GOAL OF THE EXERCISE
Search the entries for the word "over". Copy every line that holds it.

Saved data entries
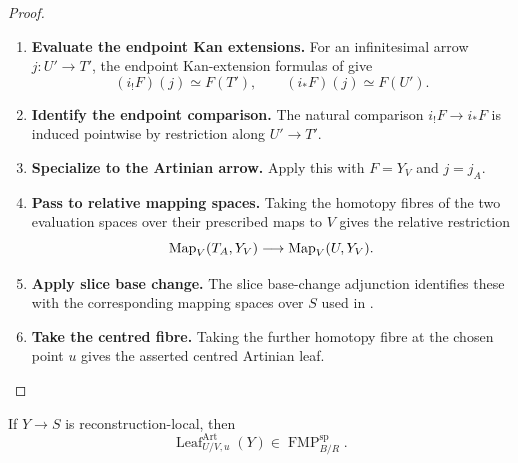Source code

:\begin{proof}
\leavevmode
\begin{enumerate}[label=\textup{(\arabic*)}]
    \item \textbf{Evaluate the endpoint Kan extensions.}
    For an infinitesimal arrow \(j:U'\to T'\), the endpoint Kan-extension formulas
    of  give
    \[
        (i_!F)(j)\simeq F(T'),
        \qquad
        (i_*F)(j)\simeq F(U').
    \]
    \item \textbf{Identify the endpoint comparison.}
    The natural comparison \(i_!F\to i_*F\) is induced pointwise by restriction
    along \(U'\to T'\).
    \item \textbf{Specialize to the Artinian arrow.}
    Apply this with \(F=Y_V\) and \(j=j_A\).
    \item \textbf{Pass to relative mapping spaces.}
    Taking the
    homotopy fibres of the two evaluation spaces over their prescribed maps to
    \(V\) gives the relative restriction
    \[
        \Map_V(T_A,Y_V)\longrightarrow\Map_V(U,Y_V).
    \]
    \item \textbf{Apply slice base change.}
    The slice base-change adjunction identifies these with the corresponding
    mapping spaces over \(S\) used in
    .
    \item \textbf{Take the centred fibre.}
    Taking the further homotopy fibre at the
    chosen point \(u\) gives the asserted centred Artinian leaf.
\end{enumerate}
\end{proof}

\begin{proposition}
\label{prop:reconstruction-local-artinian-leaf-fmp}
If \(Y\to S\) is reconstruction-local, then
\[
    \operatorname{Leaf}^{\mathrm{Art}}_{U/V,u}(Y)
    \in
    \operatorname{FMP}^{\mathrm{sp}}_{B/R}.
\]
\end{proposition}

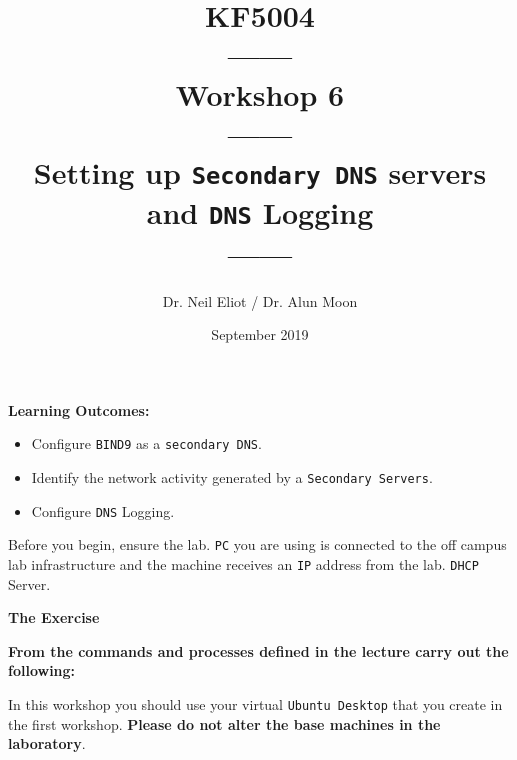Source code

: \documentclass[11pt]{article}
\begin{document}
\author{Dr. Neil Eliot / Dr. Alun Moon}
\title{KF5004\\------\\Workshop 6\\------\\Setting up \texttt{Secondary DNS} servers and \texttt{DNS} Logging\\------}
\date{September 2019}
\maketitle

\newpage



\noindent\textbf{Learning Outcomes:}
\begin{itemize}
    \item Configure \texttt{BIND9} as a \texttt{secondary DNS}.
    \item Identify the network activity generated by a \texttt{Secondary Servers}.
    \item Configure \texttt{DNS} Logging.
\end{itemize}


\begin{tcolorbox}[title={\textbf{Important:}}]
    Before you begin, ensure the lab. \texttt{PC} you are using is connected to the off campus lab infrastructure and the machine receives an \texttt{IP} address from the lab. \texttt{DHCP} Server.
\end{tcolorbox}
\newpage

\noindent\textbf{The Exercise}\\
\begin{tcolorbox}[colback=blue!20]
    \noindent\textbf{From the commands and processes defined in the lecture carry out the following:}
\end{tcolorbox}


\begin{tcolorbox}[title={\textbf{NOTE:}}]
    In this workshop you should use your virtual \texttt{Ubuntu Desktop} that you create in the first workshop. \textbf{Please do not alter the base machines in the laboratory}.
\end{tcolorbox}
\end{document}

ANSWER FOR THE TASK
    homotopy fibres of the two evaluation spaces over their prescribed maps to
    mapping spaces over \(S\) used in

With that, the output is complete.